(Dataset entries Opens)

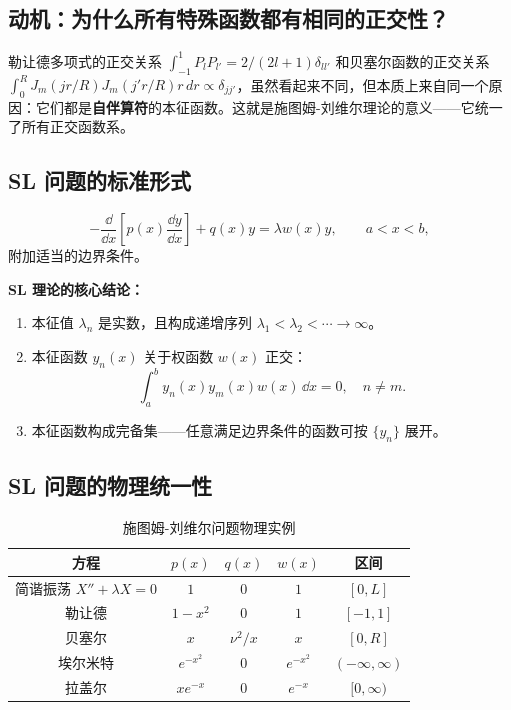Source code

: \subsection*{动机：为什么所有特殊函数都有相同的正交性？}

勒让德多项式的正交关系 $\int_{-1}^1 P_l P_{l'} = 2/(2l+1)\delta_{ll'}$ 和贝塞尔函数的正交关系 $\int_0^R J_m(jr/R)J_m(j'r/R) r\,dr \propto \delta_{jj'}$，虽然看起来不同，但本质上来自同一个原因：它们都是\textbf{自伴算符}的本征函数。这就是施图姆-刘维尔理论的意义——它统一了所有正交函数系。

\subsection{SL 问题的标准形式}

\begin{equation}
-\frac{\dd}{\dd x}\left[p(x)\frac{\dd y}{\dd x}\right] + q(x)y
= \lambda w(x)y,\qquad a<x<b,
\label{eq:sl_form}
\end{equation}
附加适当的边界条件。

\textbf{SL 理论的核心结论：}
\begin{enumerate}
\item 本征值 $\lambda_n$ 是实数，且构成递增序列 $\lambda_1<\lambda_2<\cdots\to\infty$。
\item 本征函数 $y_n(x)$ 关于权函数 $w(x)$ 正交：
\begin{equation}
\int_a^b y_n(x) y_m(x) w(x)\,\dd x = 0,\quad n\neq m.
\end{equation}
\item 本征函数构成完备集——任意满足边界条件的函数可按 $\{y_n\}$ 展开。
\end{enumerate}

\subsection{SL 问题的物理统一性}

\begin{table}[h]
\centering
\caption{施图姆-刘维尔问题物理实例}
\label{tab:sl_examples}
\begin{tabular}{c|c|c|c|c}
\toprule
方程 & $p(x)$ & $q(x)$ & $w(x)$ & 区间 \\
\midrule
简谐振荡 $X''+\lambda X=0$ & $1$ & $0$ & $1$ & $[0,L]$ \\
勒让德 & $1-x^2$ & $0$ & $1$ & $[-1,1]$ \\
贝塞尔 & $x$ & $\nu^2/x$ & $x$ & $[0,R]$ \\
埃尔米特 & $e^{-x^2}$ & $0$ & $e^{-x^2}$ & $(-\infty,\infty)$ \\
拉盖尔 & $xe^{-x}$ & $0$ & $e^{-x}$ & $[0,\infty)$ \\
\bottomrule
\end{tabular}
\end{table}

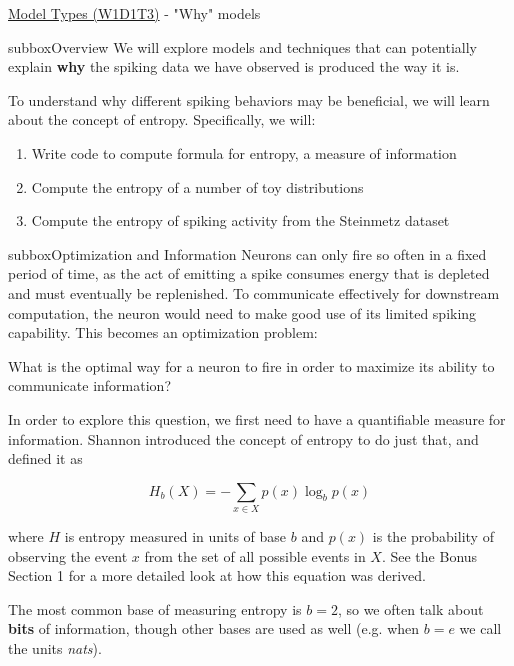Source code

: \begin{textbox}{\href{https://compneuro.neuromatch.io/tutorials/W1D1_ModelTypes/student/W1D1_Tutorial3.html}{Model Types (W1D1T3)} -  "Why" models}

\begin{subbox}{subbox}{Overview}
\scriptsize
We will explore models and techniques that can potentially explain \textbf{why} the spiking data we have observed is produced the way it is.

To understand why different spiking behaviors may be beneficial, we will learn about the concept of entropy. Specifically, we will:

\begin{enumerate}
    \item  Write code to compute formula for entropy, a measure of information
 \item  Compute the entropy of a number of toy distributions
 \item  Compute the entropy of spiking activity from the Steinmetz dataset

\end{enumerate}
\end{subbox}
\begin{subbox}{subbox}{Optimization and Information}
\scriptsize
Neurons can only fire so often in a fixed period of time, as the act of emitting a spike consumes energy that is depleted and must eventually be replenished. To communicate effectively for downstream computation, the neuron would need to make good use of its limited spiking capability. This becomes an optimization problem: 

What is the optimal way for a neuron to fire in order to maximize its ability to communicate information?

In order to explore this question, we first need to have a quantifiable measure for information. Shannon introduced the concept of entropy to do just that, and defined it as

\begin{equation}
H_b(X) = -\sum_{x\in X} p(x) \log_b p(x)
\end{equation}

where $H$ is entropy measured in units of base $b$ and $p(x)$ is the probability of observing the event $x$ from the set of all possible events in $X$. See the Bonus Section 1 for a more detailed look at how this equation was derived.

The most common base of measuring entropy is $b=2$, so we often talk about \textbf{bits} of information, though other bases are used as well (e.g. when $b=e$ we call the units \textit{nats}).


\end{subbox}
\end{textbox}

(Dataset entries Closes)

__The problem__: Each record must be repeated exactly, and no picture may be carried over.

__Answer to this problem__:
Source code

: \subsection*{动机：为什么所有特殊函数都有相同的正交性？}

勒让德多项式的正交关系 $\int_{-1}^1 P_l P_{l'} = 2/(2l+1)\delta_{ll'}$ 和贝塞尔函数的正交关系 $\int_0^R J_m(jr/R)J_m(j'r/R) r\,dr \propto \delta_{jj'}$，虽然看起来不同，但本质上来自同一个原因：它们都是\textbf{自伴算符}的本征函数。这就是施图姆-刘维尔理论的意义——它统一了所有正交函数系。

\subsection{SL 问题的标准形式}

\begin{equation}
-\frac{\dd}{\dd x}\left[p(x)\frac{\dd y}{\dd x}\right] + q(x)y
= \lambda w(x)y,\qquad a<x<b,
\label{eq:sl_form}
\end{equation}
附加适当的边界条件。

\textbf{SL 理论的核心结论：}
\begin{enumerate}
\item 本征值 $\lambda_n$ 是实数，且构成递增序列 $\lambda_1<\lambda_2<\cdots\to\infty$。
\item 本征函数 $y_n(x)$ 关于权函数 $w(x)$ 正交：
\begin{equation}
\int_a^b y_n(x) y_m(x) w(x)\,\dd x = 0,\quad n\neq m.
\end{equation}
\item 本征函数构成完备集——任意满足边界条件的函数可按 $\{y_n\}$ 展开。
\end{enumerate}

\subsection{SL 问题的物理统一性}

\begin{table}[h]
\centering
\caption{施图姆-刘维尔问题物理实例}
\label{tab:sl_examples}
\begin{tabular}{c|c|c|c|c}
\toprule
方程 & $p(x)$ & $q(x)$ & $w(x)$ & 区间 \\
\midrule
简谐振荡 $X''+\lambda X=0$ & $1$ & $0$ & $1$ & $[0,L]$ \\
勒让德 & $1-x^2$ & $0$ & $1$ & $[-1,1]$ \\
贝塞尔 & $x$ & $\nu^2/x$ & $x$ & $[0,R]$ \\
埃尔米特 & $e^{-x^2}$ & $0$ & $e^{-x^2}$ & $(-\infty,\infty)$ \\
拉盖尔 & $xe^{-x}$ & $0$ & $e^{-x}$ & $[0,\infty)$ \\
\bottomrule
\end{tabular}
\end{table}

Source code

: \begin{textbox}{\href{https://compneuro.neuromatch.io/tutorials/W1D1_ModelTypes/student/W1D1_Tutorial3.html}{Model Types (W1D1T3)} -  "Why" models}

\begin{subbox}{subbox}{Overview}
\scriptsize
We will explore models and techniques that can potentially explain \textbf{why} the spiking data we have observed is produced the way it is.

To understand why different spiking behaviors may be beneficial, we will learn about the concept of entropy. Specifically, we will:

\begin{enumerate}
    \item  Write code to compute formula for entropy, a measure of information
 \item  Compute the entropy of a number of toy distributions
 \item  Compute the entropy of spiking activity from the Steinmetz dataset

\end{enumerate}
\end{subbox}
\begin{subbox}{subbox}{Optimization and Information}
\scriptsize
Neurons can only fire so often in a fixed period of time, as the act of emitting a spike consumes energy that is depleted and must eventually be replenished. To communicate effectively for downstream computation, the neuron would need to make good use of its limited spiking capability. This becomes an optimization problem: 

What is the optimal way for a neuron to fire in order to maximize its ability to communicate information?

In order to explore this question, we first need to have a quantifiable measure for information. Shannon introduced the concept of entropy to do just that, and defined it as

\begin{equation}
H_b(X) = -\sum_{x\in X} p(x) \log_b p(x)
\end{equation}

where $H$ is entropy measured in units of base $b$ and $p(x)$ is the probability of observing the event $x$ from the set of all possible events in $X$. See the Bonus Section 1 for a more detailed look at how this equation was derived.

The most common base of measuring entropy is $b=2$, so we often talk about \textbf{bits} of information, though other bases are used as well (e.g. when $b=e$ we call the units \textit{nats}).


\end{subbox}
\end{textbox}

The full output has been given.